Prashanth Jayaram

SQL Server Database Recovery Process Internals – database STARTUP Command

February 14, 2017 by

A database recovery process is an essential requirement for database systems, It can be a tedious job and the process of recovery varies on lot of scenarios. The desire to improve recovery results has resulted in various procedures, but understood by few and prone to errors. In this article, I’ll illustrate the impact of stopping the database instance in the middle of a large transaction that was running and discuss several techniques and tools that are available for faster and successful recovery.

Introduction

Let’s discuss a scenario where we have a SAN disk issue and latency is really high and think many jobs on the data warehouse systems started running indefinitely without a success.

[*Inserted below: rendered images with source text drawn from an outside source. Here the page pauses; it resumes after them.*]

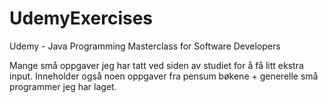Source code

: # UdemyExercises
Udemy - Java Programming Masterclass for Software Developers


Mange små oppgaver jeg har tatt ved siden av studiet for å få litt ekstra input. Inneholder også noen oppgaver fra pensum bøkene + generelle små programmer jeg har laget.
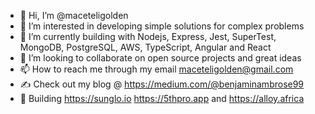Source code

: - 👋 Hi, I’m @maceteligolden
- 👀 I’m interested in developing simple solutions for complex problems
- 🌱 I’m currently building with Nodejs, Express, Jest, SuperTest, MongoDB, PostgreSQL, AWS, TypeScript, Angular and React
- 💞️ I’m looking to collaborate on open source projects and great ideas
- 📫 How to reach me through my email maceteligolden@gmail.com
- ✍️ Check out my blog @ https://medium.com/@benjaminambrose99
- 🧰 Building https://sunglo.io https://5thpro.app and https://alloy.africa
<!---
maceteligolden/maceteligolden is a ✨ special ✨ repository because its `README.md` (this file) appears on your GitHub profile.
You can click the Preview link to take a look at your changes.
--->

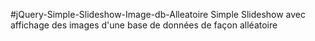 #jQuery-Simple-Slideshow-Image-db-Alleatoire
Simple Slideshow avec affichage des images d'une base de données de façon alléatoire

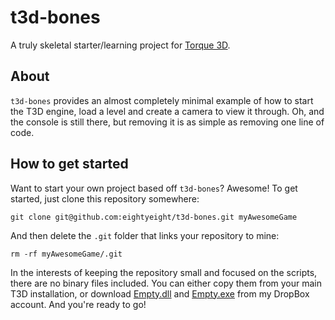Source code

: # t3d-bones

A truly skeletal starter/learning project for [Torque 3D][].

 [Torque 3D]: https://github.com/GarageGames/Torque3D

## About

`t3d-bones` provides an almost completely minimal example of how to start the T3D engine, load a level and create a camera to view it through.
Oh, and the console is still there, but removing it is as simple as removing one line of code.

## How to get started

Want to start your own project based off `t3d-bones`?
Awesome!
To get started, just clone this repository somewhere:

    git clone git@github.com:eightyeight/t3d-bones.git myAwesomeGame

And then delete the `.git` folder that links your repository to mine:

    rm -rf myAwesomeGame/.git

In the interests of keeping the repository small and focused on the scripts, there are no binary files included.
You can either copy them from your main T3D installation, or download [Empty.dll][] and [Empty.exe][] from my DropBox account.
And you're ready to go!

 [Empty.dll]: https://www.dropbox.com/s/zt2pd6k00fqbybo/Empty.dll
 [Empty.exe]: https://www.dropbox.com/s/uqrpe1dprjte72b/Empty.exe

The owner of the server felt this might be a server issue and decided to restart the server but from that point he’s invited trouble. Everything comes back but he’s nw not able to query the database because of a block generated by the system process on the user sessions during the recovery process. This leads to an involvement of senior DBA to troubleshoot the problem.

The server came back and databases were up and running, however, they were able to query the other objects but not the one which took part in the recovery process.

After brainstorming sessions, they came to know that the SQL job was purging 25 Million rows from the database. A general rule of thumb is that it will take about the same amount of time, or more, for an aborted transaction to rollback as it has taken to run. The rollback can’t be avoided even with the SQL Server stops and starts. There might be chances of corruption if you try to restart multiple times.

Now, we have to address two issues

  • Work with network team to fix poor I/O subsystems which directly impacting the disk latency
  • The disk latency has a direct impact on the recovery process

The first and foremost important thing is that checking the status of each database

Though the database came online, it doesn’t mean that the recovery of each database is done and it’s available for further operations that are what happened in this case.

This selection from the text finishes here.